Two student athletes at George Washington University are sharing how the lessons they’ve learned through years of military training and team sports have prepared them to excel as leaders.
Senior Riley Tejcek, an infielder on the George Washington University softball team, participated in the Marine Corps Platoon Leaders Course over the last two summers, and sophomore swimmer and diver Nick Tomczyk is simultaneously training for the Naval Reserves.
And while the physical aspects of the military programs have undoubtedly helped to keep the students in top form, both contend it’s the military’s leadership mentality of serving a higher purpose that has benefitted them the most, the GW Hatchet reports.
“It’s all about the team unit, it’s not about you, it’s about the people next to you,” Tejcek said. “That’s the important thing, is it’s not about you.”
The students discussed their grueling schedules, from early morning workouts before a day full of classes to rigorous military training sessions and Division I championships.
“Once I’m done with one thing, I focus on the next thing and that’s how I get through it,” said Tomcyzk, a squad leader in the Naval Reserve Officer Training Crops. “I take it one step at a time each day.”
Tomcyzk said he’s using lessons learned in the water to guide his seven-person platoon.
“Being a part of a team definitely helps because I’m learning from the captains of the swim and dive team how they’re being leaders,” he said. “I can take stuff off of them and transfer it to the unit to be a leader.”
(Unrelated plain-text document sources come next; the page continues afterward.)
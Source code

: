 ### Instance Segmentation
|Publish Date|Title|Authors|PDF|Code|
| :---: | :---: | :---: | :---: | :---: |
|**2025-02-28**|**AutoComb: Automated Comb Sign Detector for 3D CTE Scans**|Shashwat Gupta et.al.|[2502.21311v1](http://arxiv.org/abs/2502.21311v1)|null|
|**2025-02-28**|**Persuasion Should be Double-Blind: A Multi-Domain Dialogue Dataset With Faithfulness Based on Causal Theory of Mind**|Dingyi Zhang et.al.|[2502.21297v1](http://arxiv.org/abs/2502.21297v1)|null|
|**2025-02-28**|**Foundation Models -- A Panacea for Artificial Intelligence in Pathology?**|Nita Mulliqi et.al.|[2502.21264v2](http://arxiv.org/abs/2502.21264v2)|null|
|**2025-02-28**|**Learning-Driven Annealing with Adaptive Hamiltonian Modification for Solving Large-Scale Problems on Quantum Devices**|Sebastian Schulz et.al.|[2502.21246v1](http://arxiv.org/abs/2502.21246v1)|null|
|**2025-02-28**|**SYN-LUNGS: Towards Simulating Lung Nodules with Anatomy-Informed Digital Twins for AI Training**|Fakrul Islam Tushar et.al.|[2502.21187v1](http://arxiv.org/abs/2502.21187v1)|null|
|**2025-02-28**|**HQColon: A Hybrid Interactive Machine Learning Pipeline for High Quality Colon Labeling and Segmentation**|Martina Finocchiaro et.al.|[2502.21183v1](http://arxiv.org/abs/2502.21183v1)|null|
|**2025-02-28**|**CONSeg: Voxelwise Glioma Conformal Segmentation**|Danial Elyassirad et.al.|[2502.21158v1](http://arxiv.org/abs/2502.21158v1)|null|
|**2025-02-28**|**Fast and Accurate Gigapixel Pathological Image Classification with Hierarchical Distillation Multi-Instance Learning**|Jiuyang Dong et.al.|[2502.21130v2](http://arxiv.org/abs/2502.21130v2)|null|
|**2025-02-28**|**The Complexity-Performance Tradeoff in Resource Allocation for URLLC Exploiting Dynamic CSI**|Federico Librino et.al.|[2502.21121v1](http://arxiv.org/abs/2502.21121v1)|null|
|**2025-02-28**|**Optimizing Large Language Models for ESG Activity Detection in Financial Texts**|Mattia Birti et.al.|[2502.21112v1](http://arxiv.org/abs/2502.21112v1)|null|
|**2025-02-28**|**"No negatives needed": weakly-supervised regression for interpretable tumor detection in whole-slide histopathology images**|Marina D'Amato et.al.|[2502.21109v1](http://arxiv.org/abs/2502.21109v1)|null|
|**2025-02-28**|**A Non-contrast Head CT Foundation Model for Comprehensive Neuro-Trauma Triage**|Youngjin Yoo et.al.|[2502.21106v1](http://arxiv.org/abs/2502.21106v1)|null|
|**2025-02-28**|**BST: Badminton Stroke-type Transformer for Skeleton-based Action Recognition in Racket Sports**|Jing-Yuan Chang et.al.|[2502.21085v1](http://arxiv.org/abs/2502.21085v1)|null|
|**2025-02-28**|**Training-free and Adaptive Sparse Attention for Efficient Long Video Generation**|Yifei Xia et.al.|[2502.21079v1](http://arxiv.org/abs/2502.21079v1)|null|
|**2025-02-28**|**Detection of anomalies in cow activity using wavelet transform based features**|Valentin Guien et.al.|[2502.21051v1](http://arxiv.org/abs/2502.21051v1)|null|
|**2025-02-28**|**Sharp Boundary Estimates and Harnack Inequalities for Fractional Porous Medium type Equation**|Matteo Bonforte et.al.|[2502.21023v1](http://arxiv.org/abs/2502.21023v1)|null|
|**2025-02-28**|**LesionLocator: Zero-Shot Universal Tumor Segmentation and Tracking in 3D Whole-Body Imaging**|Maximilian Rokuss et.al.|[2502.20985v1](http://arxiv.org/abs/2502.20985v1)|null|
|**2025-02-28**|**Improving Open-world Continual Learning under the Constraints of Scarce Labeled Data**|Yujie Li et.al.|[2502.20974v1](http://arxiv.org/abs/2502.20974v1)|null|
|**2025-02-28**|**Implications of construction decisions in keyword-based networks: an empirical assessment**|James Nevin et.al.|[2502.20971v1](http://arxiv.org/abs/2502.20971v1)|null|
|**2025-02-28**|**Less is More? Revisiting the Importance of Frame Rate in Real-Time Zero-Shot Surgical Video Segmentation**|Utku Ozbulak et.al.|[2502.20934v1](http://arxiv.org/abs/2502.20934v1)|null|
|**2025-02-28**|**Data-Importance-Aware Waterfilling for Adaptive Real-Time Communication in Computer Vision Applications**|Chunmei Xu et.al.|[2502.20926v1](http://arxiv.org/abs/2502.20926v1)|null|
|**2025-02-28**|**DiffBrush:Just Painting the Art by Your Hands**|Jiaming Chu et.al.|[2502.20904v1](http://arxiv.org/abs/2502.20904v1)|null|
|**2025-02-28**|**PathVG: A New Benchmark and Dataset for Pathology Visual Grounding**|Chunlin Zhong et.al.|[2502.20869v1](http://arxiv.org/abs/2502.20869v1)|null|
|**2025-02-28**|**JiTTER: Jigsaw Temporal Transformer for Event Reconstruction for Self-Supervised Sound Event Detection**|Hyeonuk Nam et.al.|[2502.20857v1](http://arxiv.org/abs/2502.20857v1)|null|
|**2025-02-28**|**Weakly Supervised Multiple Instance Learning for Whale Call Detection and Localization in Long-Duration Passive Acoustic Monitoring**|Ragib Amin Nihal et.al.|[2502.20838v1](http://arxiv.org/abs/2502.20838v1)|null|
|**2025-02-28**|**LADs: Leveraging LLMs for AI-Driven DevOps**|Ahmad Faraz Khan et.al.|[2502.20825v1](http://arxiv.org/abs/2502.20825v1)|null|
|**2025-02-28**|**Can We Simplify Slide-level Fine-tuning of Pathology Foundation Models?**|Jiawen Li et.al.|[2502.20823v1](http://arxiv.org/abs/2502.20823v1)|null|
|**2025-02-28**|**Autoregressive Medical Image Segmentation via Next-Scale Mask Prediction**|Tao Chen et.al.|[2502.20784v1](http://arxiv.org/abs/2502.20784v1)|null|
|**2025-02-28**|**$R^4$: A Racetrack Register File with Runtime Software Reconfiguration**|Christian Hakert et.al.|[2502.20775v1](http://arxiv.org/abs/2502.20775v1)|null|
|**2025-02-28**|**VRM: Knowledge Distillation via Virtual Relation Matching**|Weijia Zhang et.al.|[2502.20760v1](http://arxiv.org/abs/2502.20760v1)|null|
Tejcek said the selfless approach to team work in the Marine Corps mirrored her approach as captain of the softball team, both providing the “rewarding experience” of serving something bigger then herself.
“Those are the people that are going to impact me the rest of my life,” she said. “Above all else is the relationships with people I’ve met along the way that keeps me going and keeps me motivated, absolutely.”
Researchers at the Institute of Advanced Studies in Culture discussed the “thick” and “dense” moral culture common in the military and team sports in “The Content of Their Character,” a summary of character education programs in a variety of U.S. high schools.
Through numerous interviews and observations, researchers noted “the source and setting for moral and civic education matter – that the ‘thickness’ of cultural endowments and the ‘density’ of moral community within which those endowments find expression are significant in the formation of personal and public virtue in children.”
The career site The Balance Careers offers an outline of the United States Marine Corps Platoon Leaders Course for students and school counselors exploring career options. The program involves a very dense moral community through weeks-long summer training sessions, while offering tax-free monthly stipends, tuition assistance and training pay.
Upon graduating from college, students are commissioned as officers in the U.S. Marines and go on to attend six months of basic training.